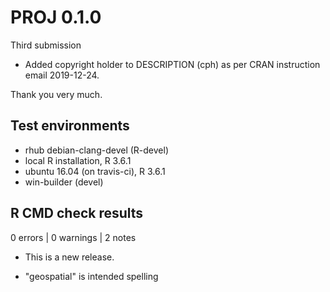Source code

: # PROJ 0.1.0

Third submission

* Added copyright holder to DESCRIPTION (cph) as per CRAN instruction email 
 2019-12-24. 
 

Thank you very much. 


## Test environments

* rhub debian-clang-devel (R-devel)
* local R installation, R 3.6.1
* ubuntu 16.04 (on travis-ci), R 3.6.1
* win-builder (devel)

## R CMD check results

0 errors | 0 warnings | 2 notes

* This is a new release.

* "geospatial" is intended spelling

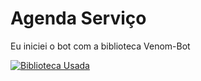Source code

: # Agenda Serviço

Eu iniciei o bot com a biblioteca Venom-Bot

[![Biblioteca Usada](https://icon-library.com/images/venom-icon/venom-icon-4.jpg)](https://github.com/orkestral/venom)

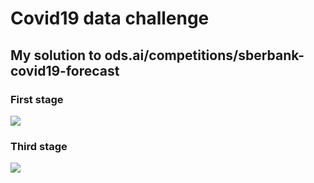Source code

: # Covid19 data challenge
## My solution to ods.ai/competitions/sberbank-covid19-forecast
### First stage
![](https://sun9-26.userapi.com/c857024/v857024599/134c92/AVkny8jARF8.jpg)
### Third stage
![](https://sun9-15.userapi.com/c857024/v857024599/134c89/flTbHsqyGNo.jpg)
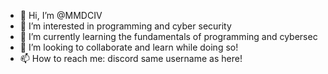 - 👋 Hi, I’m @MMDCIV
- 👀 I’m interested in programming and cyber security
- 🌱 I’m currently learning the fundamentals of programming and cybersec
- 💞️ I’m looking to collaborate and learn while doing so!
- 📫 How to reach me: discord same username as here!

<!---
MMDCIV/MMDCIV is a ✨ special ✨ repository because its `README.md` (this file) appears on your GitHub profile.
You can click the Preview link to take a look at your changes.
--->
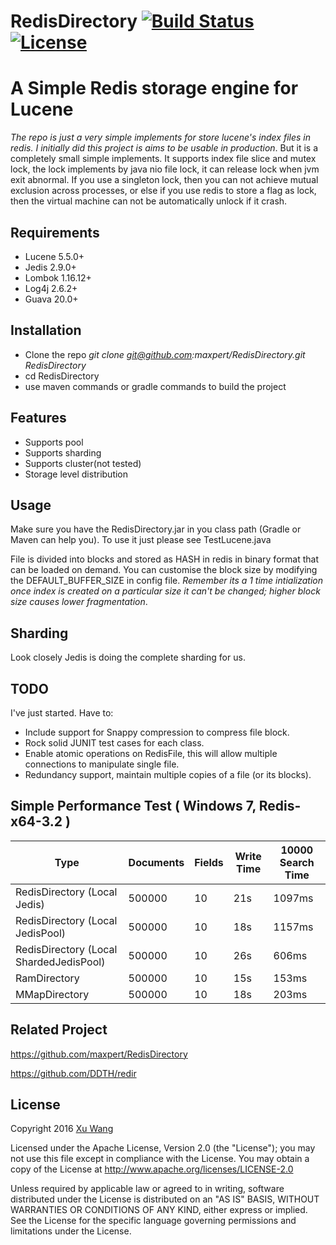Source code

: RedisDirectory [![Build Status](https://api.travis-ci.org/shijiebei2009/RedisDirectory.svg?branch=master)](https://travis-ci.org/shijiebei2009/RedisDirectory)[![License](https://img.shields.io/badge/license-Apache%202-4EB1BA.svg)](https://www.apache.org/licenses/LICENSE-2.0.html)
========================================
A Simple Redis storage engine for Lucene
========================================

_The repo is just a very simple implements for store lucene's index files in redis. I initially did this project is aims to be usable in production_.
But it is a completely small simple implements. It supports index file slice and mutex lock, the lock implements by java nio file lock, it can release lock when jvm exit abnormal.
If you use a singleton lock, then you can not achieve mutual exclusion across processes, or else if you use redis to store a flag as lock, then the virtual machine can not be automatically unlock if it crash.

Requirements
------------

* Lucene 5.5.0+
* Jedis 2.9.0+
* Lombok 1.16.12+
* Log4j 2.6.2+
* Guava 20.0+

Installation
------------

*   Clone the repo _git clone git@github.com:maxpert/RedisDirectory.git RedisDirectory_
*   cd RedisDirectory
*   use maven commands or gradle commands to build the project

Features
--------
*   Supports pool
*   Supports sharding
*   Supports cluster(not tested)
*   Storage level distribution

Usage
-----

 Make sure you have the RedisDirectory.jar in you class path (Gradle or Maven can help you). To use it just please see TestLucene.java

File is divided into blocks and stored as HASH in redis in binary format that can be loaded on demand. You can customise the block size by modifying the DEFAULT_BUFFER_SIZE in config file. *Remember its a 1 time intialization once index is created on a particular size it can't be changed; higher block size causes lower fragmentation*.

Sharding
--------

 Look closely Jedis is doing the complete sharding for us.

TODO
----

I've just started. Have to:

*   Include support for Snappy compression to compress file block.
*   Rock solid JUNIT test cases for each class.
*   Enable atomic operations on RedisFile, this will allow multiple connections to manipulate single file.
*   Redundancy support, maintain multiple copies of a file (or its blocks).

## Simple Performance Test ( Windows 7, Redis-x64-3.2 )
|Type|Documents|Fields|Write Time |10000 Search Time |
|---|---|---|---|---|
|RedisDirectory (Local Jedis)|500000|10|21s|1097ms|
|RedisDirectory (Local JedisPool)|500000|10|18s|1157ms|
|RedisDirectory (Local ShardedJedisPool)|500000|10|26s|606ms|
|RamDirectory|500000|10|15s|153ms|
|MMapDirectory|500000|10|18s|203ms|

## Related Project
https://github.com/maxpert/RedisDirectory

https://github.com/DDTH/redir

## License

Copyright 2016 [Xu Wang](www.codepub.cn)

Licensed under the Apache License, Version 2.0 (the "License");
you may not use this file except in compliance with the License.
You may obtain a copy of the License at http://www.apache.org/licenses/LICENSE-2.0

Unless required by applicable law or agreed to in writing, software
distributed under the License is distributed on an "AS IS" BASIS,
WITHOUT WARRANTIES OR CONDITIONS OF ANY KIND, either express or implied.
See the License for the specific language governing permissions and
limitations under the License.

● ● ●

- [Problem to solve]:
Give back every entry in its exact wording, leaving the pictures out.

- [Your solution]:
Source code

: # PROJ 0.1.0

Third submission

* Added copyright holder to DESCRIPTION (cph) as per CRAN instruction email 
 2019-12-24. 
 

Thank you very much. 


## Test environments

* rhub debian-clang-devel (R-devel)
* local R installation, R 3.6.1
* ubuntu 16.04 (on travis-ci), R 3.6.1
* win-builder (devel)

## R CMD check results

0 errors | 0 warnings | 2 notes

* This is a new release.

* "geospatial" is intended spelling

Source code

: # Agenda Serviço

Eu iniciei o bot com a biblioteca Venom-Bot

[![Biblioteca Usada](https://icon-library.com/images/venom-icon/venom-icon-4.jpg)](https://github.com/orkestral/venom)

Source code

: # Covid19 data challenge
## My solution to ods.ai/competitions/sberbank-covid19-forecast
### First stage
![](https://sun9-26.userapi.com/c857024/v857024599/134c92/AVkny8jARF8.jpg)
### Third stage
![](https://sun9-15.userapi.com/c857024/v857024599/134c89/flTbHsqyGNo.jpg)
 - 👋 Hi, I’m @MMDCIV
- 👀 I’m interested in programming and cyber security
- 🌱 I’m currently learning the fundamentals of programming and cybersec
- 💞️ I’m looking to collaborate and learn while doing so!
- 📫 How to reach me: discord same username as here!

<!---
MMDCIV/MMDCIV is a ✨ special ✨ repository because its `README.md` (this file) appears on your GitHub profile.
You can click the Preview link to take a look at your changes.
--->
Source code

: RedisDirectory [![Build Status](https://api.travis-ci.org/shijiebei2009/RedisDirectory.svg?branch=master)](https://travis-ci.org/shijiebei2009/RedisDirectory)[![License](https://img.shields.io/badge/license-Apache%202-4EB1BA.svg)](https://www.apache.org/licenses/LICENSE-2.0.html)
========================================
A Simple Redis storage engine for Lucene
========================================

_The repo is just a very simple implements for store lucene's index files in redis. I initially did this project is aims to be usable in production_.
But it is a completely small simple implements. It supports index file slice and mutex lock, the lock implements by java nio file lock, it can release lock when jvm exit abnormal.
If you use a singleton lock, then you can not achieve mutual exclusion across processes, or else if you use redis to store a flag as lock, then the virtual machine can not be automatically unlock if it crash.

Requirements
------------

* Lucene 5.5.0+
* Jedis 2.9.0+
* Lombok 1.16.12+
* Log4j 2.6.2+
* Guava 20.0+

Installation
------------

*   Clone the repo _git clone git@github.com:maxpert/RedisDirectory.git RedisDirectory_
*   cd RedisDirectory
*   use maven commands or gradle commands to build the project

Features
--------
*   Supports pool
*   Supports sharding
*   Supports cluster(not tested)
*   Storage level distribution

Usage
-----

 Make sure you have the RedisDirectory.jar in you class path (Gradle or Maven can help you). To use it just please see TestLucene.java

File is divided into blocks and stored as HASH in redis in binary format that can be loaded on demand. You can customise the block size by modifying the DEFAULT_BUFFER_SIZE in config file. *Remember its a 1 time intialization once index is created on a particular size it can't be changed; higher block size causes lower fragmentation*.

Sharding
--------

 Look closely Jedis is doing the complete sharding for us.

TODO
----

I've just started. Have to:

*   Include support for Snappy compression to compress file block.
*   Rock solid JUNIT test cases for each class.
*   Enable atomic operations on RedisFile, this will allow multiple connections to manipulate single file.
*   Redundancy support, maintain multiple copies of a file (or its blocks).

## Simple Performance Test ( Windows 7, Redis-x64-3.2 )
|Type|Documents|Fields|Write Time |10000 Search Time |
|---|---|---|---|---|
|RedisDirectory (Local Jedis)|500000|10|21s|1097ms|
|RedisDirectory (Local JedisPool)|500000|10|18s|1157ms|
|RedisDirectory (Local ShardedJedisPool)|500000|10|26s|606ms|
|RamDirectory|500000|10|15s|153ms|
|MMapDirectory|500000|10|18s|203ms|

## Related Project
https://github.com/maxpert/RedisDirectory

https://github.com/DDTH/redir

## License

Copyright 2016 [Xu Wang](www.codepub.cn)

Licensed under the Apache License, Version 2.0 (the "License");
you may not use this file except in compliance with the License.
You may obtain a copy of the License at http://www.apache.org/licenses/LICENSE-2.0

Unless required by applicable law or agreed to in writing, software
distributed under the License is distributed on an "AS IS" BASIS,
WITHOUT WARRANTIES OR CONDITIONS OF ANY KIND, either express or implied.
See the License for the specific language governing permissions and
limitations under the License.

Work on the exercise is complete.